While only 5 percent of the $69.7 trillion in American household assets is cash, it and publicly traded securities account for 75 percent of all itemized charitable donations, according to John Havens of the Center on Wealth and Philanthropy at Boston College.
That may partly be due to the inability of many small charities to handle gifts of complex assets.
“By giving complex assets through the Boston Foundation to establish or replenish a Donor Advised Fund, donors can make grants to smaller nonprofits that would otherwise be unable to accept the gift,” says Laura T. Godine, Senior Director of Professional Advisor Relations. So far, she says, the Foundation has been able to handle virtually every kind of asset. “Someone once gave us a share in a cruise ship! That yielded close to $30 million for his Donor Advised Fund.”
Determining fair market value is key
Donors must obtain a “qualified appraisal” for the asset they are giving away, and that appraisal must be dated no earlier than 60 days before the gift and no later than the filing date of the tax return for the year of the gift. “The burden here rests with the charity and the professional advisors,” notes Mr. Rotstein, an incoming member of the Boston Foundation’s Professional Advisor Network. “The advisors need to let their clients know that if they are going to gift something that’s not publicly traded and for which there’s not a ready market, it’s the donor’s obligation to obtain the appraisal.” That’s because the donor will be submitting an IRS form 8283 with his or her tax return, a document declaring the gift’s fair market value. And the form has to be signed by the appraiser, the charity and the taxpayer.
“It happens all the time that donors don’t realize they have to complete the 8283,” explains Robert F. Reilly, a CPA and author of a recent textbook on valuing complex assets. Advisors should let their clients know what documentation and substantiation requirements must be met in order to successfully claim a charitable deduction on their taxes, according to Mr.
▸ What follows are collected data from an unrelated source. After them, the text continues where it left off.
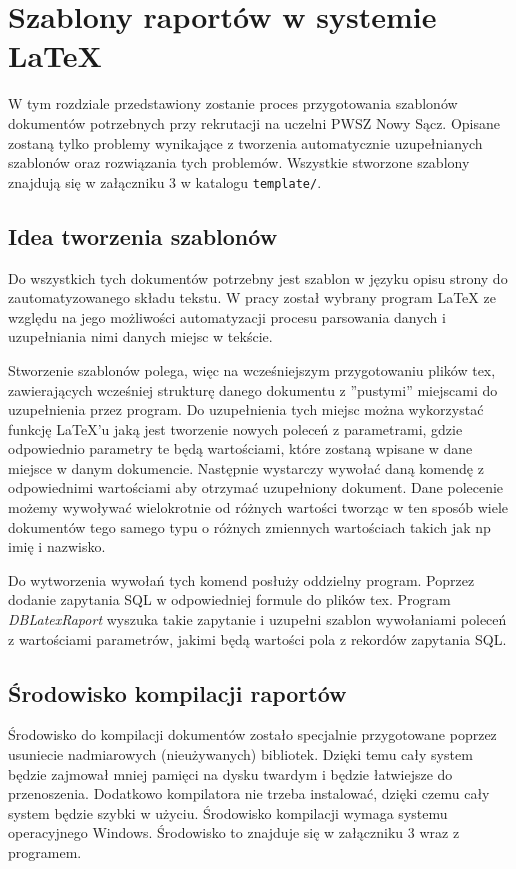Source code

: \chapter{Szablony raportów w systemie LaTeX}
\label{ch:szablonyraportowwsystemielatex}

W tym rozdziale przedstawiony zostanie proces przygotowania szablonów dokumentów potrzebnych przy rekrutacji na uczelni PWSZ Nowy Sącz. Opisane zostaną tylko problemy wynikające z tworzenia automatycznie uzupełnianych szablonów oraz rozwiązania tych problemów. Wszystkie stworzone szablony znajdują się w załączniku 3 w katalogu \texttt{template/}.

\section{Idea tworzenia szablonów}

Do wszystkich tych dokumentów potrzebny jest szablon w języku opisu strony do zautomatyzowanego składu tekstu. W pracy został wybrany program LaTeX ze względu na jego możliwości automatyzacji procesu parsowania danych i uzupełniania nimi danych miejsc w tekście.

Stworzenie szablonów polega, więc na wcześniejszym przygotowaniu plików tex, zawierających wcześniej strukturę danego dokumentu z ''pustymi''  miejscami do uzupełnienia przez program. Do uzupełnienia tych miejsc można wykorzystać funkcję LaTeX'u jaką jest tworzenie nowych poleceń z parametrami, gdzie odpowiednio parametry te będą wartościami, które zostaną wpisane w dane miejsce w danym dokumencie. Następnie wystarczy wywołać daną komendę z odpowiednimi wartościami aby otrzymać uzupełniony dokument. Dane polecenie możemy wywoływać wielokrotnie od różnych wartości tworząc w ten sposób wiele dokumentów tego samego typu o różnych zmiennych wartościach takich jak np imię i nazwisko. 

 Do wytworzenia wywołań tych komend posłuży oddzielny program. Poprzez dodanie zapytania SQL w odpowiedniej formule do plików tex. Program \emph{DBLatexRaport} wyszuka takie zapytanie i uzupełni szablon wywołaniami poleceń z wartościami parametrów, jakimi będą wartości pola z rekordów zapytania SQL. 

\section{Środowisko kompilacji raportów}

Środowisko do kompilacji dokumentów zostało specjalnie przygotowane poprzez usuniecie nadmiarowych (nieużywanych) bibliotek. Dzięki temu cały system będzie zajmował mniej pamięci na dysku twardym i będzie łatwiejsze do przenoszenia. Dodatkowo kompilatora nie trzeba instalować, dzięki czemu cały system będzie szybki w użyciu. Środowisko kompilacji wymaga systemu operacyjnego Windows. Środowisko to znajduje się w załączniku 3 wraz z programem.


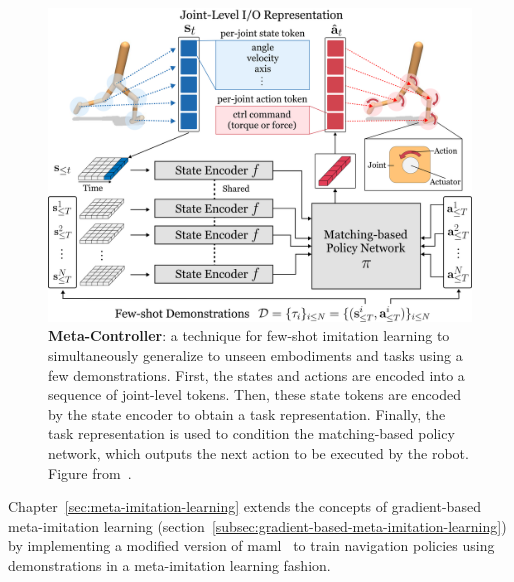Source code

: \begin{figure}
    \centering
    \includegraphics[width=\textwidth]{figures/related_work/transformer_mil}
    \caption[Meta-Controller]{\textbf{Meta-Controller}: a technique for few-shot imitation learning to simultaneously generalize to unseen embodiments and tasks using a few demonstrations.
    First, the states and actions are encoded into a sequence of joint-level tokens.
    Then, these state tokens are encoded by the state encoder to obtain a task representation.
    Finally, the task representation is used to condition the matching-based policy network, which outputs the next action to be executed by the robot.
    Figure from~\cite{cho2024metacontroller}.}
    \label{fig:transformer-mil}
\end{figure}

Chapter~\ref{sec:meta-imitation-learning} extends the concepts of gradient-based meta-imitation learning (section~\ref{subsec:gradient-based-meta-imitation-learning}) by implementing a modified version of \acrshort{maml}~\cite{finn2017} to train navigation policies using demonstrations in a meta-imitation learning fashion.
Reilly, a managing director at Willamette Management Associates in Chicago who frequently testifies about valuations in court.
How to select an appraiser
Advisors should also help their clients find and vet appraisers. “Advisors need to ask the right questions to ensure that the Internal Revenue Service’s qualified appraisal test will be met,” says Reilly, who suggests asking:
- Does the appraiser have experience with charitable contribution appraisals for this type of property?
- Last year, how many 8283s did the appraiser sign for this kind of asset?
- Does the appraiser have experience defending his or her work before the IRS?
Nelson Clayton, an accredited senior appraiser who serves on the Board of Governors of the American Society of Appraisers, says appraisers generally charge $100 to $500 an hour and should never base their fee on the percentage of the value or offer to purchase the item.
Appraisers should also be willing to testify if the charitable deduction becomes the subject of an audit or a tax court case, according to Mr. Reilly. Courts are getting stricter, and “judges are expecting better substantiated appraisals than they would have accepted 10 years ago,” he says.